▶ Rendered images with source text:
»»

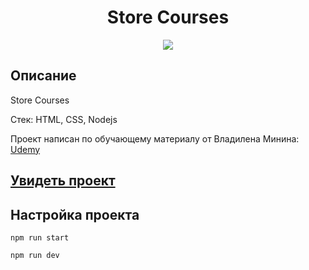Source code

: <h1 align="center">Store Courses</h1>
<p align="center">
  <img src="https://img.shields.io/badge/made%20by-opv1-blue.svg">
</p>

## Описание

Store Courses

Стек: HTML, CSS, Nodejs

Проект написан по обучающему материалу от Владилена Минина:
[Udemy](https://www.udemy.com/course/nodejs-full-guide/)

## [Увидеть проект](https://mighty-springs-20243.herokuapp.com/)

## Настройка проекта

```
npm run start
```

```
npm run dev
```
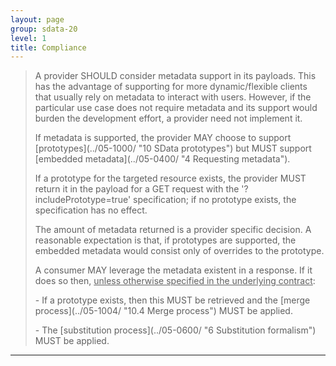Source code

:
 ```yaml
---
layout: page
group: sdata-20
level: 1
title: Compliance
---
```


<blockquote class="compliance"> 

<p>A provider SHOULD consider metadata support in its payloads. This has the advantage of supporting for 
more dynamic/flexible clients that usually rely on metadata to interact with users. However, if the 
particular use case does not require metadata and its support would burden the development effort, a 
provider need not implement it.</p>

<p>If metadata is supported, the provider MAY choose to support [prototypes](../05-1000/ "10 SData prototypes") but MUST support [embedded metadata](../05-0400/ "4 Requesting metadata"). </p>

<p>If a prototype for the targeted resource exists, the provider MUST return it in the payload for a GET 
request with the '?includePrototype=true' specification; if no prototype exists, the specification has 
no effect.</p>

<p>The amount of metadata returned is a provider specific decision. A reasonable expectation is that, if 
prototypes are supported, the embedded metadata would consist only of overrides to the prototype.</p>

<p>A consumer MAY leverage the metadata existent in a response. If it does so then, <u>unless otherwise 
specified in the underlying contract</u>:</p>
<p>
- If a prototype exists, then this MUST be retrieved and the [merge process](../05-1004/ "10.4 Merge process") MUST be applied.</p>
<p>-  The [substitution process](../05-0600/ "6 Substitution formalism") MUST be applied. </p>
</blockquote>

***
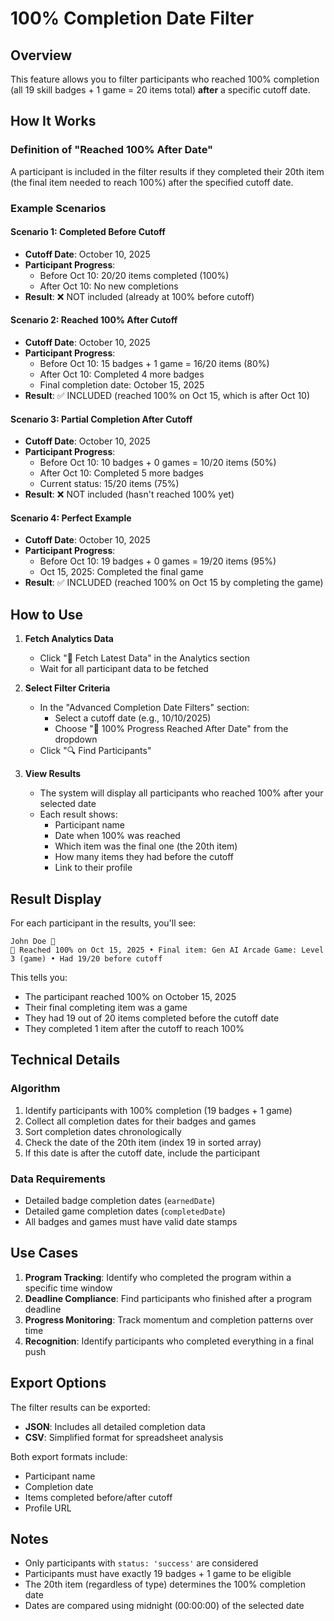 # 100% Completion Date Filter

## Overview
This feature allows you to filter participants who reached 100% completion (all 19 skill badges + 1 game = 20 items total) **after** a specific cutoff date.

## How It Works

### Definition of "Reached 100% After Date"
A participant is included in the filter results if they completed their 20th item (the final item needed to reach 100%) after the specified cutoff date.

### Example Scenarios

#### Scenario 1: Completed Before Cutoff
- **Cutoff Date**: October 10, 2025
- **Participant Progress**:
  - Before Oct 10: 20/20 items completed (100%)
  - After Oct 10: No new completions
- **Result**: ❌ NOT included (already at 100% before cutoff)

#### Scenario 2: Reached 100% After Cutoff
- **Cutoff Date**: October 10, 2025
- **Participant Progress**:
  - Before Oct 10: 15 badges + 1 game = 16/20 items (80%)
  - After Oct 10: Completed 4 more badges
  - Final completion date: October 15, 2025
- **Result**: ✅ INCLUDED (reached 100% on Oct 15, which is after Oct 10)

#### Scenario 3: Partial Completion After Cutoff
- **Cutoff Date**: October 10, 2025
- **Participant Progress**:
  - Before Oct 10: 10 badges + 0 games = 10/20 items (50%)
  - After Oct 10: Completed 5 more badges
  - Current status: 15/20 items (75%)
- **Result**: ❌ NOT included (hasn't reached 100% yet)

#### Scenario 4: Perfect Example
- **Cutoff Date**: October 10, 2025
- **Participant Progress**:
  - Before Oct 10: 19 badges + 0 games = 19/20 items (95%)
  - Oct 15, 2025: Completed the final game
- **Result**: ✅ INCLUDED (reached 100% on Oct 15 by completing the game)

## How to Use

1. **Fetch Analytics Data**
   - Click "🔄 Fetch Latest Data" in the Analytics section
   - Wait for all participant data to be fetched

2. **Select Filter Criteria**
   - In the "Advanced Completion Date Filters" section:
     - Select a cutoff date (e.g., 10/10/2025)
     - Choose "🎯 100% Progress Reached After Date" from the dropdown
   - Click "🔍 Find Participants"

3. **View Results**
   - The system will display all participants who reached 100% after your selected date
   - Each result shows:
     - Participant name
     - Date when 100% was reached
     - Which item was the final one (the 20th item)
     - How many items they had before the cutoff
     - Link to their profile

## Result Display

For each participant in the results, you'll see:

```
John Doe 🔗
🎯 Reached 100% on Oct 15, 2025 • Final item: Gen AI Arcade Game: Level 3 (game) • Had 19/20 before cutoff
```

This tells you:
- The participant reached 100% on October 15, 2025
- Their final completing item was a game
- They had 19 out of 20 items completed before the cutoff date
- They completed 1 item after the cutoff to reach 100%

## Technical Details

### Algorithm
1. Identify participants with 100% completion (19 badges + 1 game)
2. Collect all completion dates for their badges and games
3. Sort completion dates chronologically
4. Check the date of the 20th item (index 19 in sorted array)
5. If this date is after the cutoff date, include the participant

### Data Requirements
- Detailed badge completion dates (`earnedDate`)
- Detailed game completion dates (`completedDate`)
- All badges and games must have valid date stamps

## Use Cases

1. **Program Tracking**: Identify who completed the program within a specific time window
2. **Deadline Compliance**: Find participants who finished after a program deadline
3. **Progress Monitoring**: Track momentum and completion patterns over time
4. **Recognition**: Identify participants who completed everything in a final push

## Export Options

The filter results can be exported:
- **JSON**: Includes all detailed completion data
- **CSV**: Simplified format for spreadsheet analysis

Both export formats include:
- Participant name
- Completion date
- Items completed before/after cutoff
- Profile URL

## Notes

- Only participants with `status: 'success'` are considered
- Participants must have exactly 19 badges + 1 game to be eligible
- The 20th item (regardless of type) determines the 100% completion date
- Dates are compared using midnight (00:00:00) of the selected date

««

▶ WORK ORDER: Print only the lines running from the one with "4. **Recognition**: Identify" to the final line of the data above, each exactly as it appears.

▶ OUTPUT:
4. **Recognition**: Identify participants who completed everything in a final push

## Export Options

The filter results can be exported:
- **JSON**: Includes all detailed completion data
- **CSV**: Simplified format for spreadsheet analysis

Both export formats include:
- Participant name
- Completion date
- Items completed before/after cutoff
- Profile URL

## Notes

- Only participants with `status: 'success'` are considered
- Participants must have exactly 19 badges + 1 game to be eligible
- The 20th item (regardless of type) determines the 100% completion date
- Dates are compared using midnight (00:00:00) of the selected date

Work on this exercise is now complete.